*** Data records

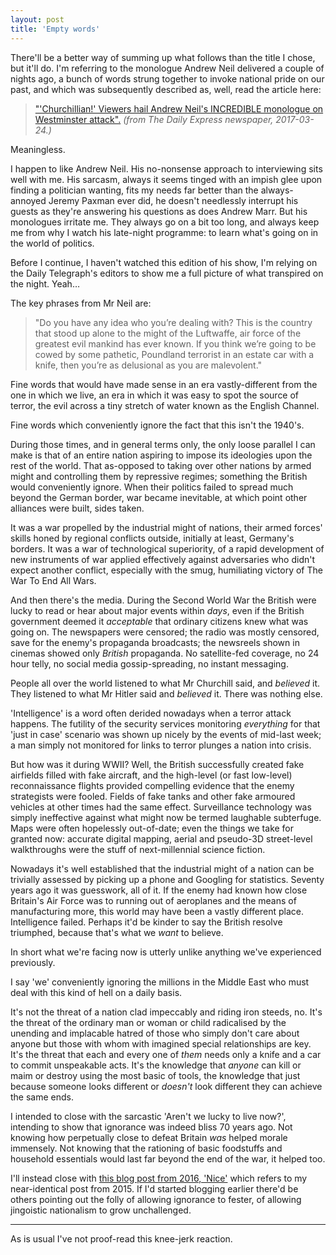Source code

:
 ```yaml
---
layout: post
title: 'Empty words'
---
```


There'll be a better way of summing up what follows than the title I chose, but it'll do.  I'm referring to the monologue Andrew Neil delivered a couple of nights ago, a bunch of words strung together to invoke national pride on our past, and which was subsequently described as, well, read the article here:

> ["'Churchillian!' Viewers hail Andrew Neil's INCREDIBLE monologue on Westminster attack".](http://www.express.co.uk/news/uk/783357/Andrew-Neil-London-Westminster-attack-monologue-BBC-terror-Churchillian) *(from The Daily Express newspaper, 2017-03-24.)*

Meaningless.

I happen to like Andrew Neil.  His no-nonsense approach to interviewing sits well with me.  His sarcasm, always it seems tinged with an impish glee upon finding a politician wanting, fits my needs far better than the always-annoyed Jeremy Paxman ever did, he doesn't needlessly interrupt his guests as they're answering his questions as does Andrew Marr.  But his monologues irritate me.  They always go on a bit too long, and always keep me from why I watch his late-night programme: to learn what's going on in the world of politics.

Before I continue, I haven't watched this edition of his show, I'm relying on the Daily Telegraph's editors to show me a full picture of what transpired on the night.  Yeah…

The key phrases from Mr Neil are:

> "Do you have any idea who you’re dealing with?  This is the country that stood up alone to the might of the Luftwaffe, air force of the greatest evil mankind has ever known.  If you think we’re going to be cowed by some pathetic, Poundland terrorist in an estate car with a knife, then you’re as delusional as you are malevolent."

Fine words that would have made sense in an era vastly-different from the one in which we live, an era in which it was easy to spot the source of terror, the evil across a tiny stretch of water known as the English Channel.

Fine words which conveniently ignore the fact that this isn't the 1940's.

During those times, and in general terms only, the only loose parallel I can make is that of an entire nation aspiring to impose its ideologies upon the rest of the world.  That as-opposed to taking over other nations by armed might and controlling them by repressive regimes; something the British would conveniently ignore.  When their politics failed to spread much beyond the German border, war became inevitable, at which point other alliances were built, sides taken.

It was a war propelled by the industrial might of nations, their armed forces' skills honed by regional conflicts outside, initially at least, Germany's borders.  It was a war of technological superiority, of a rapid development of new instruments of war applied effectively against adversaries who didn't expect another conflict, especially with the smug, humiliating victory of The War To End All Wars.

And then there's the media.  During the Second World War the British were lucky to read or hear about major events within *days*, even if the British government deemed it *acceptable* that ordinary citizens knew what was going on. The newspapers were censored; the radio was mostly censored, save for the enemy's propaganda broadcasts; the newsreels shown in cinemas showed only *British* propaganda.  No satellite-fed coverage, no 24 hour telly, no social media gossip-spreading, no instant messaging.

People all over the world listened to what Mr Churchill said, and *believed* it.  They listened to what Mr Hitler said and *believed* it.  There was nothing else.

'Intelligence' is a word often derided nowadays when a terror attack happens.  The futility of the security services monitoring *everything* for that 'just in case' scenario was shown up nicely by the events of mid-last week; a man simply not monitored for links to terror plunges a nation into crisis.

But how was it during WWII?  Well, the British successfully created fake airfields filled with fake aircraft, and the high-level (or fast low-level) reconnaissance flights provided compelling evidence that the enemy strategists were fooled.  Fields of fake tanks and other fake armoured vehicles at other times had the same effect.  Surveillance technology was simply ineffective against what might now be termed laughable subterfuge.  Maps were often hopelessly out-of-date; even the things we take for granted now: accurate digital mapping, aerial and pseudo-3D street-level walkthroughs were the stuff of next-millennial science fiction.

Nowadays it's well established that the industrial might of a nation can be trivially assessed by picking up a phone and Googling for statistics.  Seventy years ago it was guesswork, all of it.  If the enemy had known how close Britain's Air Force was to running out of aeroplanes and the means of manufacturing more, this world may have been a vastly different place.  Intelligence failed.  Perhaps it'd be kinder to say the British resolve triumphed, because that's what we *want* to believe.

In short what we're facing now is utterly unlike anything we've experienced previously.

I say 'we' conveniently ignoring the millions in the Middle East who must deal with this kind of hell on a daily basis.

It's not the threat of a nation clad impeccably and riding iron steeds, no.  It's the threat of the ordinary man or woman or child radicalised by the unending and implacable hatred of those who simply don't care about anyone but those with whom with imagined special relationships are key.  It's the threat that each and every one of *them* needs only a knife and a car to commit unspeakable acts.  It's the knowledge that *anyone* can kill or maim or destroy using the most basic of tools, the knowledge that just because someone looks different or *doesn't* look different they can achieve the same ends.

I intended to close with the sarcastic 'Aren't we lucky to live now?', intending to show that ignorance was indeed bliss 70 years ago.  Not knowing how perpetually close to defeat Britain *was* helped morale immensely.  Not knowing that the rationing of basic foodstuffs and household essentials would last far beyond the end of the war, it helped too.

I'll instead close with [this blog post from 2016, 'Nice'](http://bazbt3.github.io/2016/07/15/Nice/) which refers to my near-identical post from 2015.  If I'd started blogging earlier there'd be others pointing out the folly of allowing ignorance to fester, of allowing jingoistic nationalism to grow unchallenged.

---

As is usual I've not proof-read this knee-jerk reaction.
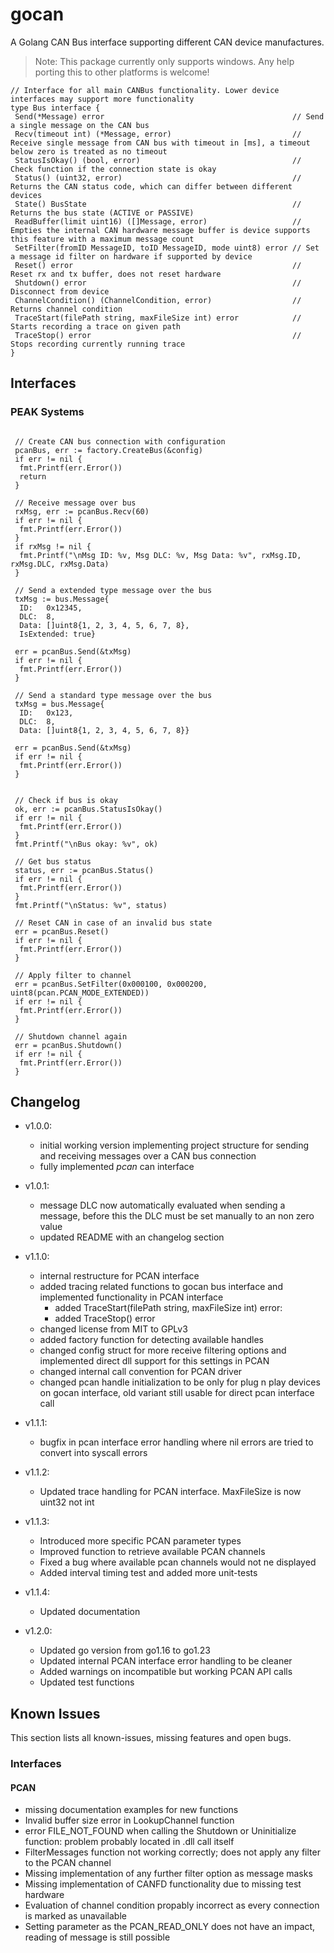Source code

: # gocan

A Golang CAN Bus interface supporting different CAN device manufactures.

> Note: This package currently only supports windows. Any help porting this to other platforms is welcome! 

```golang
// Interface for all main CANBus functionality. Lower device interfaces may support more functionality
type Bus interface {
 Send(*Message) error                                          // Send a single message on the CAN bus
 Recv(timeout int) (*Message, error)                           // Receive single message from CAN bus with timeout in [ms], a timeout below zero is treated as no timeout
 StatusIsOkay() (bool, error)                                  // Check function if the connection state is okay
 Status() (uint32, error)                                      // Returns the CAN status code, which can differ between different devices
 State() BusState                                              // Returns the bus state (ACTIVE or PASSIVE)
 ReadBuffer(limit uint16) ([]Message, error)                   // Empties the internal CAN hardware message buffer is device supports this feature with a maximum message count
 SetFilter(fromID MessageID, toID MessageID, mode uint8) error // Set a message id filter on hardware if supported by device
 Reset() error                                                 // Reset rx and tx buffer, does not reset hardware
 Shutdown() error                                              // Disconnect from device
 ChannelCondition() (ChannelCondition, error)                  // Returns channel condition
 TraceStart(filePath string, maxFileSize int) error            // Starts recording a trace on given path
 TraceStop() error                                             // Stops recording currently running trace
}
```

## Interfaces

### PEAK Systems

```golang

 // Create CAN bus connection with configuration
 pcanBus, err := factory.CreateBus(&config)
 if err != nil {
  fmt.Printf(err.Error())
  return
 }

 // Receive message over bus
 rxMsg, err := pcanBus.Recv(60)
 if err != nil {
  fmt.Printf(err.Error())
 }
 if rxMsg != nil {
  fmt.Printf("\nMsg ID: %v, Msg DLC: %v, Msg Data: %v", rxMsg.ID, rxMsg.DLC, rxMsg.Data)
 }

 // Send a extended type message over the bus
 txMsg := bus.Message{
  ID:   0x12345,
  DLC:  8,
  Data: []uint8{1, 2, 3, 4, 5, 6, 7, 8},
  IsExtended: true}

 err = pcanBus.Send(&txMsg)
 if err != nil {
  fmt.Printf(err.Error())
 }
 
 // Send a standard type message over the bus
 txMsg = bus.Message{
  ID:   0x123,
  DLC:  8,
  Data: []uint8{1, 2, 3, 4, 5, 6, 7, 8}}

 err = pcanBus.Send(&txMsg)
 if err != nil {
  fmt.Printf(err.Error())
 }


 // Check if bus is okay
 ok, err := pcanBus.StatusIsOkay()
 if err != nil {
  fmt.Printf(err.Error())
 }
 fmt.Printf("\nBus okay: %v", ok)

 // Get bus status
 status, err := pcanBus.Status()
 if err != nil {
  fmt.Printf(err.Error())
 }
 fmt.Printf("\nStatus: %v", status)

 // Reset CAN in case of an invalid bus state
 err = pcanBus.Reset()
 if err != nil {
  fmt.Printf(err.Error())
 }

 // Apply filter to channel
 err = pcanBus.SetFilter(0x000100, 0x000200, uint8(pcan.PCAN_MODE_EXTENDED))
 if err != nil {
  fmt.Printf(err.Error())
 }

 // Shutdown channel again
 err = pcanBus.Shutdown()
 if err != nil {
  fmt.Printf(err.Error())
 }

```

## Changelog

- v1.0.0:
  - initial working version implementing project structure for sending and receiving messages over a CAN bus connection
  - fully implemented *pcan* can interface

- v1.0.1:
  - message DLC now automatically evaluated when sending a message, before this the DLC must be set manually to an non zero value
  - updated README with an changelog section

- v1.1.0:
  - internal restructure for PCAN interface
  - added tracing related functions to gocan bus interface and implemented functionality in PCAN interface
    - added TraceStart(filePath string, maxFileSize int) error:
    - added TraceStop() error
  - changed license from MIT to GPLv3
  - added factory function for detecting available handles
  - changed config struct for more receive filtering options and implemented direct dll support for this settings in PCAN
  - changed internal call convention for PCAN driver
  - changed pcan handle initialization to be only for plug n play devices on gocan interface, old variant still usable for direct pcan interface call

- v1.1.1:
  - bugfix in pcan interface error handling where nil errors are tried to convert into syscall errors

- v1.1.2:
  - Updated trace handling for PCAN interface. MaxFileSize is now uint32 not int

- v1.1.3:
  - Introduced more specific PCAN parameter types
  - Improved function to retrieve available PCAN channels
  - Fixed a bug where available pcan channels would not ne displayed
  - Added interval timing test and added more unit-tests

- v1.1.4:
  - Updated documentation

- v1.2.0:
  - Updated go version from go1.16 to go1.23
  - Updated internal PCAN interface error handling to be cleaner
  - Added warnings on incompatible but working PCAN API calls
  - Updated test functions

## Known Issues

This section lists all known-issues, missing features and open bugs.

### Interfaces

#### PCAN

- missing documentation examples for new functions
- Invalid buffer size error in LookupChannel function
- error FILE_NOT_FOUND when calling the Shutdown or Uninitialize function: problem probably located in .dll call itself
- FilterMessages function not working correctly; does not apply any filter to the PCAN channel
- Missing implementation of any further filter option as message masks
- Missing implementation of CANFD functionality due to missing test hardware
- Evaluation of channel condition propably incorrect as every connection is marked as unavailable
- Setting parameter as the PCAN_READ_ONLY does not have an impact, reading of message is still possible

******

:: Problem ::
Your task is to reproduce the entries above word for word, from the first line through the line with "you have any", and please leave out any pictures.

:: Answer to this problem ::
Source code

:
 ```yaml
---
layout: post
title: 'Empty words'
---
```


There'll be a better way of summing up what follows than the title I chose, but it'll do.  I'm referring to the monologue Andrew Neil delivered a couple of nights ago, a bunch of words strung together to invoke national pride on our past, and which was subsequently described as, well, read the article here:

> ["'Churchillian!' Viewers hail Andrew Neil's INCREDIBLE monologue on Westminster attack".](http://www.express.co.uk/news/uk/783357/Andrew-Neil-London-Westminster-attack-monologue-BBC-terror-Churchillian) *(from The Daily Express newspaper, 2017-03-24.)*

Meaningless.

I happen to like Andrew Neil.  His no-nonsense approach to interviewing sits well with me.  His sarcasm, always it seems tinged with an impish glee upon finding a politician wanting, fits my needs far better than the always-annoyed Jeremy Paxman ever did, he doesn't needlessly interrupt his guests as they're answering his questions as does Andrew Marr.  But his monologues irritate me.  They always go on a bit too long, and always keep me from why I watch his late-night programme: to learn what's going on in the world of politics.

Before I continue, I haven't watched this edition of his show, I'm relying on the Daily Telegraph's editors to show me a full picture of what transpired on the night.  Yeah…

The key phrases from Mr Neil are:

> "Do you have any idea who you’re dealing with?  This is the country that stood up alone to the might of the Luftwaffe, air force of the greatest evil mankind has ever known.  If you think we’re going to be cowed by some pathetic, Poundland terrorist in an estate car with a knife, then you’re as delusional as you are malevolent."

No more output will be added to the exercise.